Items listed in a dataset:
══════
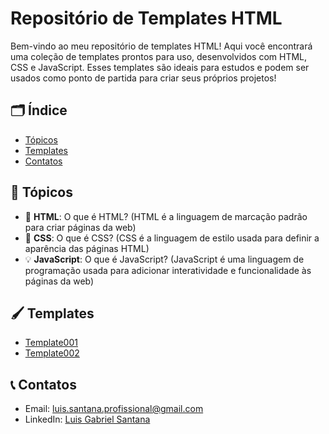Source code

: <h1>Repositório de Templates HTML</h1>
<p>Bem-vindo ao meu repositório de templates HTML! Aqui você encontrará uma coleção de templates prontos para uso, desenvolvidos com HTML, CSS e JavaScript. Esses templates são ideais para estudos e podem ser usados como ponto de partida para criar seus próprios projetos!</p>

  <h2>🗂️ Índice</h2>
  <ul>
    <li><a href="#topicos">Tópicos</a></li>
    <li><a href="#templates">Templates</a></li>
    <li><a href="#contatos">Contatos</a></li>
  </ul>
  <h2>📑 Tópicos</h2>
  <ul id="topicos">
    <li>🔧 <strong>HTML</strong>: O que é HTML? (HTML é a linguagem de marcação padrão para criar páginas da web)</li>
    <li>🎨 <strong>CSS</strong>: O que é CSS? (CSS é a linguagem de estilo usada para definir a aparência das páginas HTML)</li>
    <li>💡 <strong>JavaScript</strong>: O que é JavaScript? (JavaScript é uma linguagem de programação usada para adicionar interatividade e funcionalidade às páginas da web)</li>
  </ul>
  <h2>🖌️ Templates</h2>
  <ul id="templates">
    <li><a href="https://github.com/Lu1sGabriel/HtmlTemplates/tree/master/formulario001">Template001</a></li>
    <li><a href="https://github.com/Lu1sGabriel/HtmlTemplates/tree/master/formul%C3%A1rio002">Template002</a></li>
  </ul>
  <h2>📞 Contatos</h2>
  <ul id="contatos">
    <li>Email: <a href="mailto:luis.santana.profissional@gmail.com">luis.santana.profissional@gmail.com</a></li>
    <li>LinkedIn: <a href="https://www.linkedin.com/in/luisgabrielsantana/">Luis Gabriel Santana</a></li>
  </ul>
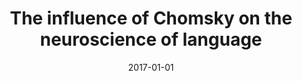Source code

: ---
title: "The influence of Chomsky on the neuroscience of language"
collection: publications
permalink: /publication/2017_the-influence-of-chomsky-on-the-neuroscience-of-la
date: 2017-01-01
year: 2017
venue: 'The Cambridge Companion to Chomsky'
authors: 'Poeppel D'
number: '30'
citation: 'Poeppel D (2017). The influence of Chomsky on the neuroscience of language. In: The Cambridge Companion to Chomsky.'
category: 'chapter'
editor: 'J McGilvray (ed.)'
---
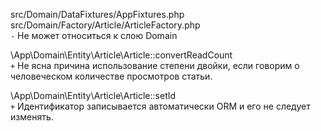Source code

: src/Domain/DataFixtures/AppFixtures.php \
src/Domain/Factory/Article/ArticleFactory.php \
`-` Не может относиться к слою Domain

\App\Domain\Entity\Article\Article::convertReadCount \
`+` Не ясна причина использование степени двойки, если говорим о человеческом количестве просмотров статьи.

\App\Domain\Entity\Article\Article::setId \
`+` Идентификатор записывается автоматически ORM и его не следует изменять.
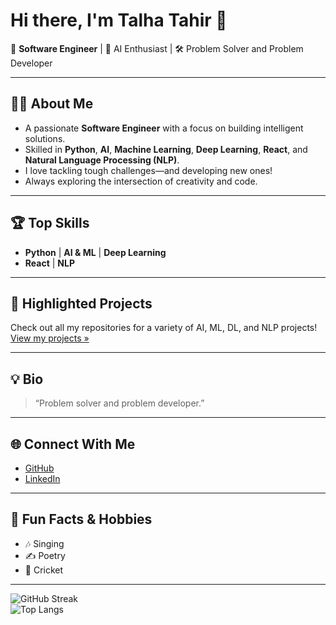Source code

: # Hi there, I'm Talha Tahir 👋

🚀 **Software Engineer** | 🧠 AI Enthusiast | 🛠️ Problem Solver and Problem Developer

---

## 👨‍💻 About Me

- A passionate **Software Engineer** with a focus on building intelligent solutions.
- Skilled in **Python**, **AI**, **Machine Learning**, **Deep Learning**, **React**, and **Natural Language Processing (NLP)**.
- I love tackling tough challenges—and developing new ones!
- Always exploring the intersection of creativity and code.

---

## 🏆 Top Skills

- **Python** | **AI & ML** | **Deep Learning**
- **React** | **NLP**

---

## 🌟 Highlighted Projects

Check out all my repositories for a variety of AI, ML, DL, and NLP projects!  
[View my projects »](https://github.com/talhatahir5270?tab=repositories)

---

## 💡 Bio

> “Problem solver and problem developer.”

---

## 🌐 Connect With Me

- [GitHub](https://github.com/talhatahir5270)
- [LinkedIn](https://www.linkedin.com/in/talha-tahir-a1056830b) 

---

## 🎤 Fun Facts & Hobbies

- 🎶 Singing
- ✍️ Poetry
- 🏏 Cricket

---

![GitHub Streak](https://github-readme-streak-stats.herokuapp.com?user=talhatahir5270&theme=dark&hide_border=true)  
![Top Langs](https://github-readme-stats.vercel.app/api/top-langs/?username=talhatahir5270&layout=compact&theme=dark)

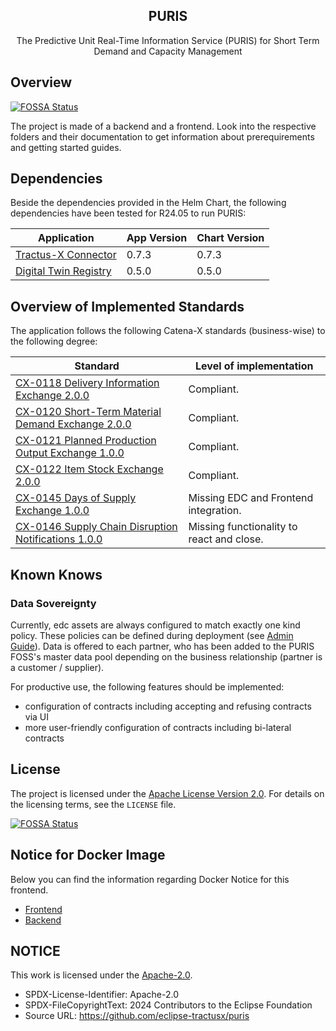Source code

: <div align="center">
  <h2 align="center">PURIS</h2>
  The Predictive Unit Real-Time Information Service (PURIS) for Short Term Demand and Capacity Management
</div>

## Overview
[![FOSSA Status](https://app.fossa.com/api/projects/git%2Bgithub.com%2FRoKrish14%2Fpuris.svg?type=shield)](https://app.fossa.com/projects/git%2Bgithub.com%2FRoKrish14%2Fpuris?ref=badge_shield)


The project is made of a backend and a frontend. Look into the respective folders and their documentation to get
information about prerequirements and getting started guides.

## Dependencies

Beside the dependencies provided in the Helm Chart, the following dependencies have been tested for R24.05 to run PURIS:

| Application                                                                                                       | App Version | Chart Version |
|-------------------------------------------------------------------------------------------------------------------|-------------|---------------|
| [Tractus-X Connector](https://github.com/eclipse-tractusx/tractusx-edc/tree/main/charts/tractusx-connector)       | 0.7.3       | 0.7.3         |
| [Digital Twin Registry](https://github.com/eclipse-tractusx/sldt-digital-twin-registry/tree/main/charts/registry) | 0.5.0       | 0.5.0         |

## Overview of Implemented Standards

The application follows the following Catena-X standards (business-wise) to the following degree:

| Standard                                                                                                                                           | Level of implementation                   |
|----------------------------------------------------------------------------------------------------------------------------------------------------|-------------------------------------------|
| [CX-0118 Delivery Information Exchange 2.0.0](https://catenax-ev.github.io/docs/next/standards/CX-0118-ActualDeliveryInformationExchange)          | Compliant.                                |
| [CX-0120 Short-Term Material Demand Exchange 2.0.0](https://catenax-ev.github.io/docs/next/standards/CX-0120-ShortTermMaterialDemandExchange)      | Compliant.                                | 
| [CX-0121 Planned Production Output Exchange 1.0.0](https://catenax-ev.github.io/docs/next/standards/CX-0121-PlannedProductionOutputExchange)       | Compliant.                                |
| [CX-0122 Item Stock Exchange 2.0.0](https://catenax-ev.github.io/docs/next/standards/CX-0122-ItemStockExchange)                                    | Compliant.                                |                                                                                         
| [CX-0145 Days of Supply Exchange 1.0.0](https://catenax-ev.github.io/docs/next/standards/CX-0145-DaysofsupplyExchange)                             | Missing EDC and Frontend integration.     |                                                                           
| [CX-0146 Supply Chain Disruption Notifications 1.0.0](https://catenax-ev.github.io/docs/next/standards/CX-0146-SupplyChainDisruptionNotifications) | Missing functionality to react and close. |                                                             

## Known Knows

### Data Sovereignty

Currently, edc assets are always configured to match exactly one kind policy. These policies can be defined during
deployment (see [Admin Guide](docs/admin/Admin_Guide.md)). Data is offered to each partner, who has been added to
the PURIS FOSS's master data pool depending on the business relationship (partner is a customer / supplier).

For productive use, the following features should be implemented:

- configuration of contracts including accepting and refusing contracts via UI
- more user-friendly configuration of contracts including bi-lateral contracts

## License

The project is licensed under the [Apache License Version 2.0](https://www.apache.org/licenses/LICENSE-2.0).
For details on the licensing terms, see the `LICENSE` file.


[![FOSSA Status](https://app.fossa.com/api/projects/git%2Bgithub.com%2FRoKrish14%2Fpuris.svg?type=large)](https://app.fossa.com/projects/git%2Bgithub.com%2FRoKrish14%2Fpuris?ref=badge_large)

## Notice for Docker Image

Below you can find the information regarding Docker Notice for this frontend.

- [Frontend](./frontend/DOCKER_NOTICE.md)
- [Backend](./backend/DOCKER_NOTICE.md)

## NOTICE

This work is licensed under the [Apache-2.0](https://www.apache.org/licenses/LICENSE-2.0).

- SPDX-License-Identifier: Apache-2.0
- SPDX-FileCopyrightText: 2024 Contributors to the Eclipse Foundation
- Source URL: https://github.com/eclipse-tractusx/puris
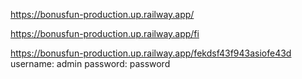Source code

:https://bonusfun-production.up.railway.app/

https://bonusfun-production.up.railway.app/fi

https://bonusfun-production.up.railway.app/fekdsf43f943asiofe43d
username: admin
password: password
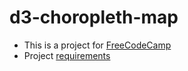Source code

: # d3-choropleth-map

- This is a project for [FreeCodeCamp](https://freecodecamp.org)
- Project [requirements](https://www.freecodecamp.org/learn/data-visualization/data-visualization-projects/visualize-data-with-a-choropleth-map)

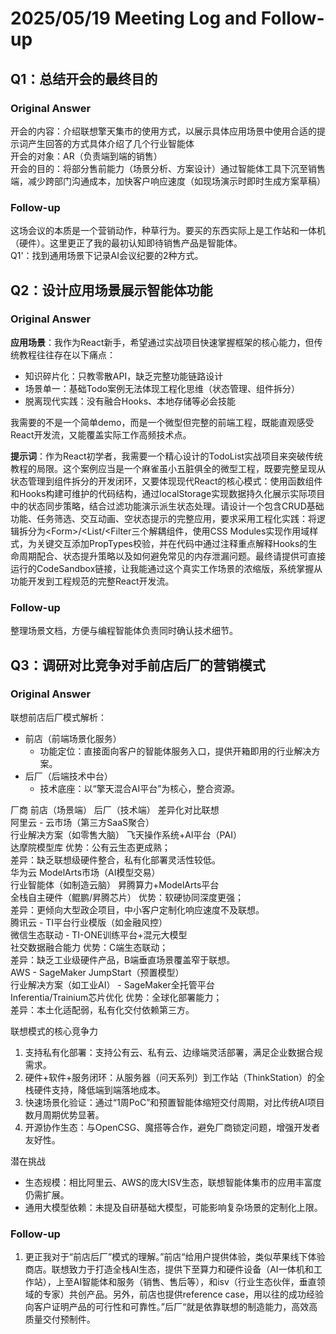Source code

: # 2025/05/19 Meeting Log and Follow-up

## Q1：总结开会的最终目的
### Original Answer
开会的内容：介绍联想擎天集市的使用方式，以展示具体应用场景中使用合适的提示词产生回答的方式具体介绍了几个行业智能体  
开会的对象：AR（负责端到端的销售）  
开会的目的：将部分售前能力（场景分析、方案设计）通过智能体工具下沉至销售端，减少跨部门沟通成本，加快客户响应速度（如现场演示时即时生成方案草稿）
### Follow-up
这场会议的本质是一个营销动作，种草行为。要买的东西实际上是工作站和一体机（硬件）。这里更正了我的最初认知即待销售产品是智能体。  
Q1'：找到通用场景下记录AI会议纪要的2种方式。

## Q2：设计应用场景展示智能体功能
### Original Answer
**应用场景**：我作为React新手，希望通过实战项目快速掌握框架的核心能力，但传统教程往往存在以下痛点：  
- 知识碎片化：只教零散API，缺乏完整功能链路设计
- 场景单一：基础Todo案例无法体现工程化思维（状态管理、组件拆分）
- 脱离现代实践：没有融合Hooks、本地存储等必会技能  
  
我需要的不是一个简单demo，而是一个微型但完整的前端工程，既能直观感受React开发流，又能覆盖实际工作高频技术点。

**提示词**：作为React初学者，我需要一个精心设计的TodoList实战项目来突破传统教程的局限。这个案例应当是一个麻雀虽小五脏俱全的微型工程，既要完整呈现从状态管理到组件拆分的开发闭环，又要体现现代React的核心模式：使用函数组件和Hooks构建可维护的代码结构，通过localStorage实现数据持久化展示实际项目中的状态同步策略，结合过滤功能演示派生状态处理。请设计一个包含CRUD基础功能、任务筛选、交互动画、空状态提示的完整应用，要求采用工程化实践：将逻辑拆分为&lt;Form>/&lt;List/&lt;Filter三个解耦组件，使用CSS Modules实现作用域样式，为关键交互添加PropTypes校验，并在代码中通过注释重点解释Hooks的生命周期配合、状态提升策略以及如何避免常见的内存泄漏问题。最终请提供可直接运行的CodeSandbox链接，让我能通过这个真实工作场景的浓缩版，系统掌握从功能开发到工程规范的完整React开发流。
### Follow-up
整理场景文档，方便与编程智能体负责同时确认技术细节。

## Q3：调研对比竞争对手前店后厂的营销模式
### Original Answer
联想前店后厂模式解析：  
- 前店（前端场景化服务）  
    - 功能定位：直接面向客户的智能体服务入口，提供开箱即用的行业解决方案。
- 后厂（后端技术中台）  
    - 技术底座：以“擎天混合AI平台”为核心，整合资源。

厂商	前店（场景端）	后厂（技术端）	差异化对比联想  
阿里云	- 云市场（第三方SaaS聚合）  
行业解决方案（如零售大脑）	飞天操作系统+AI平台（PAI）  
达摩院模型库	优势：公有云生态更成熟；  
差异：缺乏联想级硬件整合，私有化部署灵活性较低。  
华为云	ModelArts市场（AI模型交易）  
行业智能体（如制造云脑）	昇腾算力+ModelArts平台  
全栈自主硬件（鲲鹏/昇腾芯片）	优势：软硬协同深度更强；  
差异：更倾向大型政企项目，中小客户定制化响应速度不及联想。  
腾讯云	- TI平台行业模版（如金融风控）  
微信生态联动	- TI-ONE训练平台+混元大模型  
社交数据融合能力	优势：C端生态联动；  
差异：缺乏工业级硬件产品，B端垂直场景覆盖窄于联想。  
AWS	- SageMaker JumpStart（预置模型）  
行业解决方案（如工业AI）	- SageMaker全托管平台  
Inferentia/Trainium芯片优化	优势：全球化部署能力；  
差异：本土化适配弱，私有化交付依赖第三方。  

联想模式的核心竞争力
1.	支持私有化部署：支持公有云、私有云、边缘端灵活部署，满足企业数据合规需求。
2.	硬件+软件+服务闭环：从服务器（问天系列）到工作站（ThinkStation）的全栈硬件支持，降低端到端落地成本。
3.	快速场景化验证：通过“1周PoC”和预置智能体缩短交付周期，对比传统AI项目数月周期优势显著。
4.	开源协作生态：与OpenCSG、魔搭等合作，避免厂商锁定问题，增强开发者友好性。

潜在挑战
- 生态规模：相比阿里云、AWS的庞大ISV生态，联想智能体集市的应用丰富度仍需扩展。
- 通用大模型依赖：未提及自研基础大模型，可能影响复杂场景的定制化上限。

### Follow-up
1. 更正我对于“前店后厂”模式的理解。”前店“给用户提供体验，类似苹果线下体验商店。联想致力于打造全栈AI生态，提供下至算力和硬件设备（AI一体机和工作站），上至AI智能体和服务（销售、售后等），和isv（行业生态伙伴，垂直领域的专家）共创产品。另外，前店也提供reference case，用以往的成功经验向客户证明产品的可行性和可靠性。”后厂“就是依靠联想的制造能力，高效高质量交付预制件。
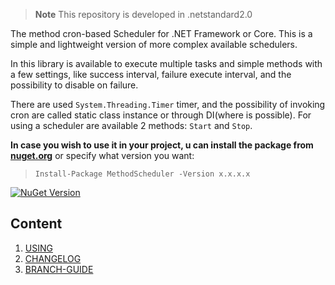 > **Note** This repository is developed in .netstandard2.0

The method cron-based Scheduler for .NET Framework or Core. This is a simple and lightweight version of more complex available schedulers.

In this library is available to execute multiple tasks and simple methods with a few settings, like success interval, failure execute interval, and the possibility to disable on failure.

There are used `System.Threading.Timer` timer, and the possibility of invoking cron are called static class instance or through DI(where is possible).
For using a scheduler are available 2 methods: `Start` and `Stop`.

**In case you wish to use it in your project, u can install the package from <a href="https://www.nuget.org/packages/MethodScheduler" target="_blank">nuget.org</a>** or specify what version you want:

> `Install-Package MethodScheduler -Version x.x.x.x`

[![NuGet Version](https://img.shields.io/nuget/v/MethodScheduler.svg?style=flat)](https://www.nuget.org/packages/MethodScheduler/)

## Content
1. [USING](docs/usage.md)
1. [CHANGELOG](docs/CHANGELOG.md)
1. [BRANCH-GUIDE](docs/branch-guide.md)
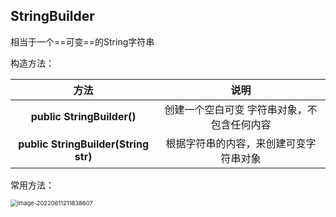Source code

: ## StringBuilder

相当于一个==可变==的String字符串

构造方法：

|                 方法                 |                    说明                     |
| :----------------------------------: | :-----------------------------------------: |
|      **public StringBuilder()**      | 创建一个空白可变 字符串对象，不包含任何内容 |
| **public StringBuilder(String str)** |   根据字符串的内容，来创建可变字符串对象    |

常用方法：

<img src="C:\Users\31330\Pictures\Typora\image-20220611211838607.png" alt="image-20220611211838607" style="zoom:67%;" />
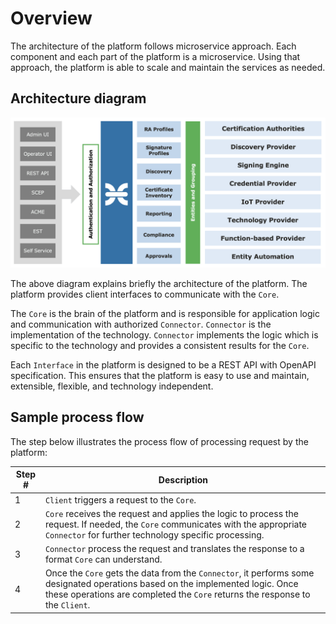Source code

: # Overview

The architecture of the platform follows microservice approach.
Each component and each part of the platform is a microservice. Using that approach, the platform is able to scale and maintain the services as needed.

## Architecture diagram

![Czertainly ingredients](../../assets/platform-ingredients.png)

The above diagram explains briefly the architecture of the platform. The platform provides client interfaces to communicate with the `Core`.

The `Core` is the brain of the platform and is responsible for application logic and communication with authorized `Connector`. `Connector` is the implementation of the technology. `Connector` implements the logic which is specific to the technology and provides a consistent results for the `Core`.

Each `Interface` in the platform is designed to be a REST API with OpenAPI specification. This ensures that the platform is easy to use and maintain, extensible, flexible, and technology independent. 

## Sample process flow

The step below illustrates the process flow of processing request by the platform:

| Step # | Description                                                                                                                                                                                                                                                                                        |
| ------ | -------------------------------------------------------------------------------------------------------------------------------------------------------------------------------------------------------------------------------------------------------------------------------------------------- |
| 1      | `Client` triggers a request to the `Core`.                                                                                                                                                                                               |
| 2      | `Core` receives the request and applies the logic to process the request. If needed, the `Core` communicates with the appropriate `Connector` for further technology specific processing.                                                                                                                                                                                                     |
| 3      | `Connector` process the request and translates the response to a format `Core` can understand.                                                                                                            |
| 4      | Once the `Core` gets the data from the `Connector`, it performs some designated operations based on the implemented logic. Once these operations are completed the `Core` returns the response to the `Client`.                                          |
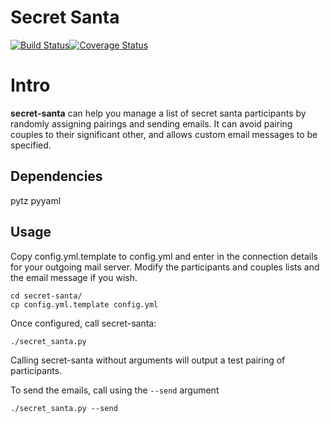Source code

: Secret Santa
============

[![Build Status](https://travis-ci.org/julesjulian/secret-santa.svg?branch=master)](https://travis-ci.org/julesjulian/secret-santa)[![Coverage Status](https://coveralls.io/repos/github/julesjulian/secret-santa/badge.svg?branch=master)](https://coveralls.io/github/julesjulian/secret-santa?branch=master)

Intro
=====

**secret-santa** can help you manage a list of secret santa participants by
randomly assigning pairings and sending emails. It can avoid pairing 
couples to their significant other, and allows custom email messages to be 
specified.

Dependencies
------------

pytz
pyyaml

Usage
-----

Copy config.yml.template to config.yml and enter in the connection details 
for your outgoing mail server. Modify the participants and couples lists and 
the email message if you wish.

    cd secret-santa/
    cp config.yml.template config.yml

Once configured, call secret-santa:

    ./secret_santa.py

Calling secret-santa without arguments will output a test pairing of 
participants.

To send the emails, call using the `--send` argument

    ./secret_santa.py --send
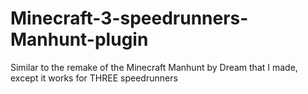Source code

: # Minecraft-3-speedrunners-Manhunt-plugin
Similar to the remake of the Minecraft Manhunt by Dream that I made, except it works for THREE speedrunners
══════
PROBLEM TO SOLVE
Go through the data and show every line where "influence" occurs.

EXPECTED ANSWER
title: "The influence of Chomsky on the neuroscience of language"
permalink: /publication/2017_the-influence-of-chomsky-on-the-neuroscience-of-la
citation: 'Poeppel D (2017). The influence of Chomsky on the neuroscience of language. In: The Cambridge Companion to Chomsky.'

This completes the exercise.